March 14th, 2022Creating a musical festival – CresFest

HOW many people have thought to themselves: “I’ve got a great idea”, “I can do that”, “how hard can it be?”

HOW many people have thought to themselves: “I’ve got a great idea”, “I can do that”, “how hard can it be?”
Ask CresFest convenor Judy Turner for her thoughts on pulling together the inaugural CresFest, which runs from April 1-3, and you might be surprised at some of her responses.
It takes guts, ambition, hours of hard work, an ability to cajole and to beg, to be visionary and creative, to be open to other people’s ideas, to nag and to charm, to be organised and however difficult it may be, maintain a sense of humour.
With a lifetime’s experience of coordinating festivals, fundraisers and cultural events for a broad range of audiences Judy Turner is no stranger to being involved in and putting on musical and theatrical events.
Her love of shared participatory music making and performance for people of all ages began in the 1970s when she performed at folk festivals.

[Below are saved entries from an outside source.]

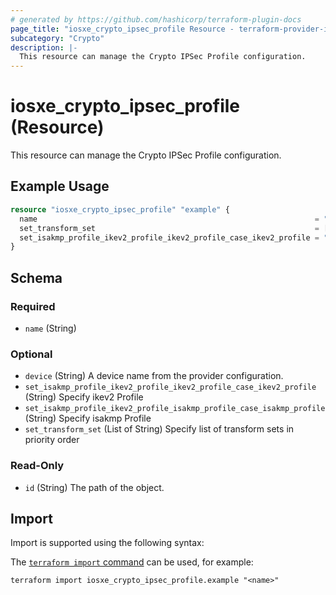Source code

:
 ```yaml
---
# generated by https://github.com/hashicorp/terraform-plugin-docs
page_title: "iosxe_crypto_ipsec_profile Resource - terraform-provider-iosxe"
subcategory: "Crypto"
description: |-
  This resource can manage the Crypto IPSec Profile configuration.
---
```


# iosxe_crypto_ipsec_profile (Resource)

This resource can manage the Crypto IPSec Profile configuration.

## Example Usage

```terraform
resource "iosxe_crypto_ipsec_profile" "example" {
  name                                                              = "vpn200"
  set_transform_set                                                 = ["TS1"]
  set_isakmp_profile_ikev2_profile_ikev2_profile_case_ikev2_profile = "vpn300"
}
```

<!-- schema generated by tfplugindocs -->
## Schema

### Required

- `name` (String)

### Optional

- `device` (String) A device name from the provider configuration.
- `set_isakmp_profile_ikev2_profile_ikev2_profile_case_ikev2_profile` (String) Specify ikev2 Profile
- `set_isakmp_profile_ikev2_profile_isakmp_profile_case_isakmp_profile` (String) Specify isakmp Profile
- `set_transform_set` (List of String) Specify list of transform sets in priority order

### Read-Only

- `id` (String) The path of the object.

## Import

Import is supported using the following syntax:

The [`terraform import` command](https://developer.hashicorp.com/terraform/cli/commands/import) can be used, for example:

```shell
terraform import iosxe_crypto_ipsec_profile.example "<name>"
```
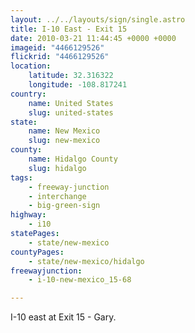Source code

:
 ```yaml
---
layout: ../../layouts/sign/single.astro
title: I-10 East - Exit 15
date: 2010-03-21 11:44:45 +0000 +0000
imageid: "4466129526"
flickrid: "4466129526"
location:
    latitude: 32.316322
    longitude: -108.817241
country:
    name: United States
    slug: united-states
state:
    name: New Mexico
    slug: new-mexico
county:
    name: Hidalgo County
    slug: hidalgo
tags:
    - freeway-junction
    - interchange
    - big-green-sign
highway:
    - i10
statePages:
    - state/new-mexico
countyPages:
    - state/new-mexico/hidalgo
freewayjunction:
    - i-10-new-mexico_15-68

---
```

I-10 east at Exit 15 - Gary.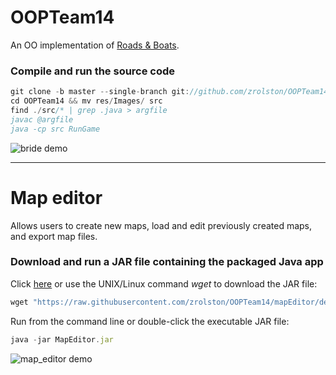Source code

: # OOPTeam14

<!--Dr. StrangeOOP or: How I stopped worrying and learned to love the objects. -->

An OO implementation of [Roads & Boats](https://github.com/zrolston/OOPTeam14/blob/mapEditor/demo/RB3Erules.pdf). 

### Compile and run the source code

```javascript
git clone -b master --single-branch git://github.com/zrolston/OOPTeam14/
cd OOPTeam14 && mv res/Images/ src
find ./src/* | grep .java > argfile
javac @argfile
java -cp src RunGame
```

![bride demo](https://github.com/zrolston/OOPTeam14/raw/mapEditor/demo/bridgeDemo.gif)

***

# Map editor
Allows users to create new maps, load and edit previously created maps, and export map files.


### Download and run a JAR file containing the packaged Java app
Click [here](https://raw.githubusercontent.com/zrolston/OOPTeam14/mapEditor/demo/MapEditor.jar) or use the UNIX/Linux command *wget* to download the JAR file:
 
```javascript
wget "https://raw.githubusercontent.com/zrolston/OOPTeam14/mapEditor/demo/MapEditor.jar" -O MapEditor.jar 
```
Run from the command line or double-click the executable JAR file:
```javascript
java -jar MapEditor.jar 
```

![map_editor demo](https://github.com/zrolston/OOPTeam14/raw/mapEditor/demo/mapDemo.gif)

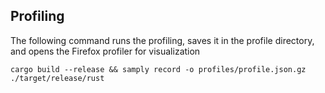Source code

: ## Profiling
The following command runs the profiling, saves it in the profile directory, and opens the Firefox profiler for visualization
```
cargo build --release && samply record -o profiles/profile.json.gz ./target/release/rust
```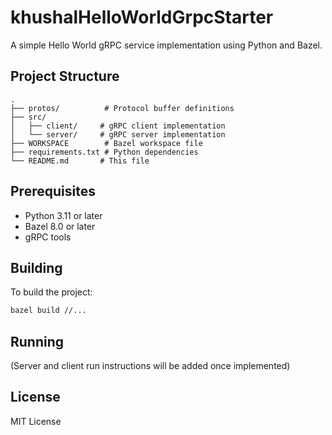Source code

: # khushalHelloWorldGrpcStarter

A simple Hello World gRPC service implementation using Python and Bazel.

## Project Structure

```
.
├── protos/          # Protocol buffer definitions
├── src/
│   ├── client/     # gRPC client implementation
│   └── server/     # gRPC server implementation
├── WORKSPACE        # Bazel workspace file
├── requirements.txt # Python dependencies
└── README.md       # This file
```

## Prerequisites

- Python 3.11 or later
- Bazel 8.0 or later
- gRPC tools

## Building

To build the project:

```bash
bazel build //...
```

## Running

(Server and client run instructions will be added once implemented)

## License

MIT License 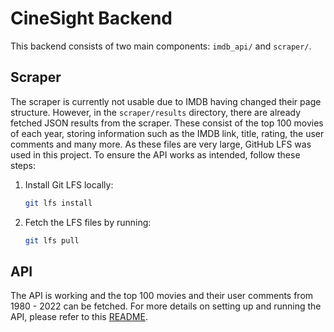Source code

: # CineSight Backend

This backend consists of two main components: `imdb_api/` and `scraper/`.

## Scraper

The scraper is currently not usable due to IMDB having changed their page structure. However, in the `scraper/results` directory, there are already fetched JSON results from the scraper. These consist of the top 100 movies of each year, storing information such as the IMDB link, title, rating, the user comments and many more. As these files are very large, GitHub LFS was used in this project. To ensure the API works as intended, follow these steps:

1. Install Git LFS locally:
   ```sh
   git lfs install
    ```
2.  Fetch the LFS files by running:
    ```sh 
    git lfs pull
    ```
## API

The API is working and the top 100 movies and their user comments from 1980 - 2022 can be fetched. For more details on setting up and running the API, please refer to this [README](/imdb_api/README.md).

Playing a variety of instruments Judy has enjoyed performing and encouraging others to perform ever since.

From left, Neil Adam, Judy Turner and hotelier Brendan Smith – Judy is playing a soprano ukulele which will be raffled at the festival
The exciting line up for CresFest has grown to include 360 performers, including Emma Donovan and The Putbacks, Eric Bogle Trio, The Maes, Lucy Wise, Fiona Ross, Kee’ahn, other musicians of local and international renown, actor Marg Dobson with her investigative show about a Ballarat artist and myriad other performances at the iconic Court House, Town Hall and public spaces. It takes a lot of organisation, from applying for grants, raising funds, booking artists to engaging teams of volunteers.
“I’ve had to have nerves of steel as this really has been a journey through uncharted waters. What’s kept me going is my belief in this amazing Creswick community. People drive through on their way to more well-known towns and villages. Yet stop a while and there is so much to discover here in this exciting, diverse community. Music, visual and performing arts, historic buildings, good food, wonderful walks.

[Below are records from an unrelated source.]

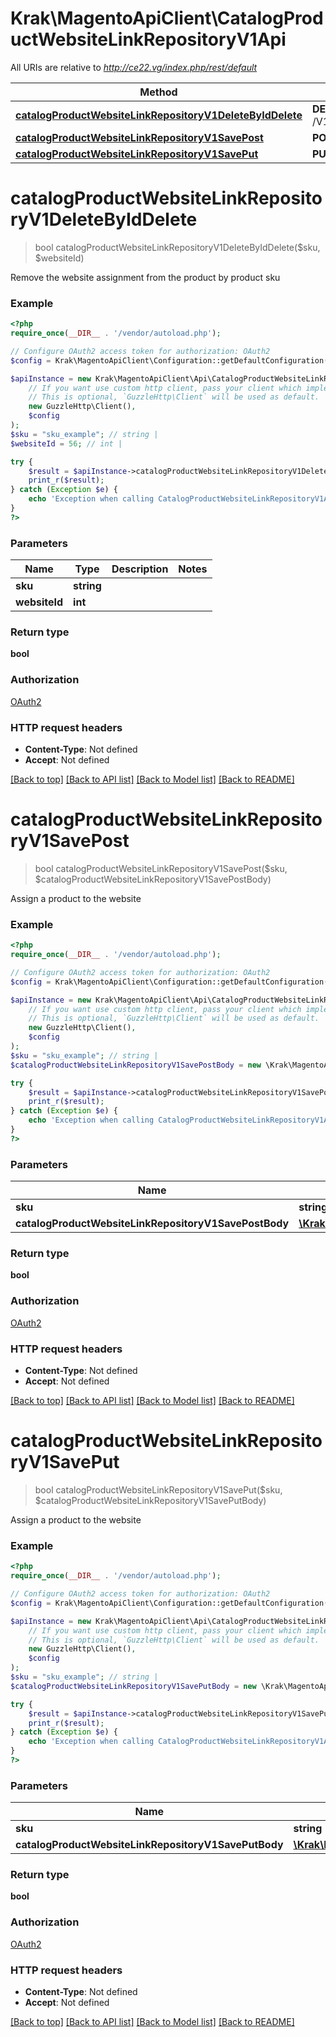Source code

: # Krak\MagentoApiClient\CatalogProductWebsiteLinkRepositoryV1Api

All URIs are relative to *http://ce22.vg/index.php/rest/default*

Method | HTTP request | Description
------------- | ------------- | -------------
[**catalogProductWebsiteLinkRepositoryV1DeleteByIdDelete**](CatalogProductWebsiteLinkRepositoryV1Api.md#catalogProductWebsiteLinkRepositoryV1DeleteByIdDelete) | **DELETE** /V1/products/{sku}/websites/{websiteId} | 
[**catalogProductWebsiteLinkRepositoryV1SavePost**](CatalogProductWebsiteLinkRepositoryV1Api.md#catalogProductWebsiteLinkRepositoryV1SavePost) | **POST** /V1/products/{sku}/websites | 
[**catalogProductWebsiteLinkRepositoryV1SavePut**](CatalogProductWebsiteLinkRepositoryV1Api.md#catalogProductWebsiteLinkRepositoryV1SavePut) | **PUT** /V1/products/{sku}/websites | 


# **catalogProductWebsiteLinkRepositoryV1DeleteByIdDelete**
> bool catalogProductWebsiteLinkRepositoryV1DeleteByIdDelete($sku, $websiteId)



Remove the website assignment from the product by product sku

### Example
```php
<?php
require_once(__DIR__ . '/vendor/autoload.php');

// Configure OAuth2 access token for authorization: OAuth2
$config = Krak\MagentoApiClient\Configuration::getDefaultConfiguration()->setAccessToken('YOUR_ACCESS_TOKEN');

$apiInstance = new Krak\MagentoApiClient\Api\CatalogProductWebsiteLinkRepositoryV1Api(
    // If you want use custom http client, pass your client which implements `GuzzleHttp\ClientInterface`.
    // This is optional, `GuzzleHttp\Client` will be used as default.
    new GuzzleHttp\Client(),
    $config
);
$sku = "sku_example"; // string | 
$websiteId = 56; // int | 

try {
    $result = $apiInstance->catalogProductWebsiteLinkRepositoryV1DeleteByIdDelete($sku, $websiteId);
    print_r($result);
} catch (Exception $e) {
    echo 'Exception when calling CatalogProductWebsiteLinkRepositoryV1Api->catalogProductWebsiteLinkRepositoryV1DeleteByIdDelete: ', $e->getMessage(), PHP_EOL;
}
?>
```

### Parameters

Name | Type | Description  | Notes
------------- | ------------- | ------------- | -------------
 **sku** | **string**|  |
 **websiteId** | **int**|  |

### Return type

**bool**

### Authorization

[OAuth2](../../README.md#OAuth2)

### HTTP request headers

 - **Content-Type**: Not defined
 - **Accept**: Not defined

[[Back to top]](#) [[Back to API list]](../../README.md#documentation-for-api-endpoints) [[Back to Model list]](../../README.md#documentation-for-models) [[Back to README]](../../README.md)

# **catalogProductWebsiteLinkRepositoryV1SavePost**
> bool catalogProductWebsiteLinkRepositoryV1SavePost($sku, $catalogProductWebsiteLinkRepositoryV1SavePostBody)



Assign a product to the website

### Example
```php
<?php
require_once(__DIR__ . '/vendor/autoload.php');

// Configure OAuth2 access token for authorization: OAuth2
$config = Krak\MagentoApiClient\Configuration::getDefaultConfiguration()->setAccessToken('YOUR_ACCESS_TOKEN');

$apiInstance = new Krak\MagentoApiClient\Api\CatalogProductWebsiteLinkRepositoryV1Api(
    // If you want use custom http client, pass your client which implements `GuzzleHttp\ClientInterface`.
    // This is optional, `GuzzleHttp\Client` will be used as default.
    new GuzzleHttp\Client(),
    $config
);
$sku = "sku_example"; // string | 
$catalogProductWebsiteLinkRepositoryV1SavePostBody = new \Krak\MagentoApiClient\Model\CatalogProductWebsiteLinkRepositoryV1SavePostBody(); // \Krak\MagentoApiClient\Model\CatalogProductWebsiteLinkRepositoryV1SavePostBody | 

try {
    $result = $apiInstance->catalogProductWebsiteLinkRepositoryV1SavePost($sku, $catalogProductWebsiteLinkRepositoryV1SavePostBody);
    print_r($result);
} catch (Exception $e) {
    echo 'Exception when calling CatalogProductWebsiteLinkRepositoryV1Api->catalogProductWebsiteLinkRepositoryV1SavePost: ', $e->getMessage(), PHP_EOL;
}
?>
```

### Parameters

Name | Type | Description  | Notes
------------- | ------------- | ------------- | -------------
 **sku** | **string**|  |
 **catalogProductWebsiteLinkRepositoryV1SavePostBody** | [**\Krak\MagentoApiClient\Model\CatalogProductWebsiteLinkRepositoryV1SavePostBody**](../Model/CatalogProductWebsiteLinkRepositoryV1SavePostBody.md)|  | [optional]

### Return type

**bool**

### Authorization

[OAuth2](../../README.md#OAuth2)

### HTTP request headers

 - **Content-Type**: Not defined
 - **Accept**: Not defined

[[Back to top]](#) [[Back to API list]](../../README.md#documentation-for-api-endpoints) [[Back to Model list]](../../README.md#documentation-for-models) [[Back to README]](../../README.md)

# **catalogProductWebsiteLinkRepositoryV1SavePut**
> bool catalogProductWebsiteLinkRepositoryV1SavePut($sku, $catalogProductWebsiteLinkRepositoryV1SavePutBody)



Assign a product to the website

### Example
```php
<?php
require_once(__DIR__ . '/vendor/autoload.php');

// Configure OAuth2 access token for authorization: OAuth2
$config = Krak\MagentoApiClient\Configuration::getDefaultConfiguration()->setAccessToken('YOUR_ACCESS_TOKEN');

$apiInstance = new Krak\MagentoApiClient\Api\CatalogProductWebsiteLinkRepositoryV1Api(
    // If you want use custom http client, pass your client which implements `GuzzleHttp\ClientInterface`.
    // This is optional, `GuzzleHttp\Client` will be used as default.
    new GuzzleHttp\Client(),
    $config
);
$sku = "sku_example"; // string | 
$catalogProductWebsiteLinkRepositoryV1SavePutBody = new \Krak\MagentoApiClient\Model\CatalogProductWebsiteLinkRepositoryV1SavePutBody(); // \Krak\MagentoApiClient\Model\CatalogProductWebsiteLinkRepositoryV1SavePutBody | 

try {
    $result = $apiInstance->catalogProductWebsiteLinkRepositoryV1SavePut($sku, $catalogProductWebsiteLinkRepositoryV1SavePutBody);
    print_r($result);
} catch (Exception $e) {
    echo 'Exception when calling CatalogProductWebsiteLinkRepositoryV1Api->catalogProductWebsiteLinkRepositoryV1SavePut: ', $e->getMessage(), PHP_EOL;
}
?>
```

### Parameters

Name | Type | Description  | Notes
------------- | ------------- | ------------- | -------------
 **sku** | **string**|  |
 **catalogProductWebsiteLinkRepositoryV1SavePutBody** | [**\Krak\MagentoApiClient\Model\CatalogProductWebsiteLinkRepositoryV1SavePutBody**](../Model/CatalogProductWebsiteLinkRepositoryV1SavePutBody.md)|  | [optional]

### Return type

**bool**

### Authorization

[OAuth2](../../README.md#OAuth2)

### HTTP request headers

 - **Content-Type**: Not defined
 - **Accept**: Not defined

[[Back to top]](#) [[Back to API list]](../../README.md#documentation-for-api-endpoints) [[Back to Model list]](../../README.md#documentation-for-models) [[Back to README]](../../README.md)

“CresFest will bring it all together over the first three days in April. I certainly haven’t gone on this journey alone. I am lucky to have an excellent committee and volunteers who have supported the concept, the desire and execution of CresFest.”
And yet Judy knows you can stretch friendships when you take on something as big as this. Perhaps referring to her music and life partner, CresFest volunteer co-ordinator Neil Adam.
“From experience I know that sometimes people say yes because it seems like a good idea at the time. Then they realise that although it’s only three days, in the end something like this can ride over you like a Mack truck.”
CresFest is a true celebration of the freedom to express the joy of living through music, the spoken and written word. There will be opportunities for visitors to sing with the Creswick Chorus led by notable musician Stella Savy, move to the rhythm of a Bollywood Dance ensemble with lessons by Indian Australian singer Parvyn Singh or sing at the open mic program. The power of music is global and perhaps this has never been so relevant than at this present time.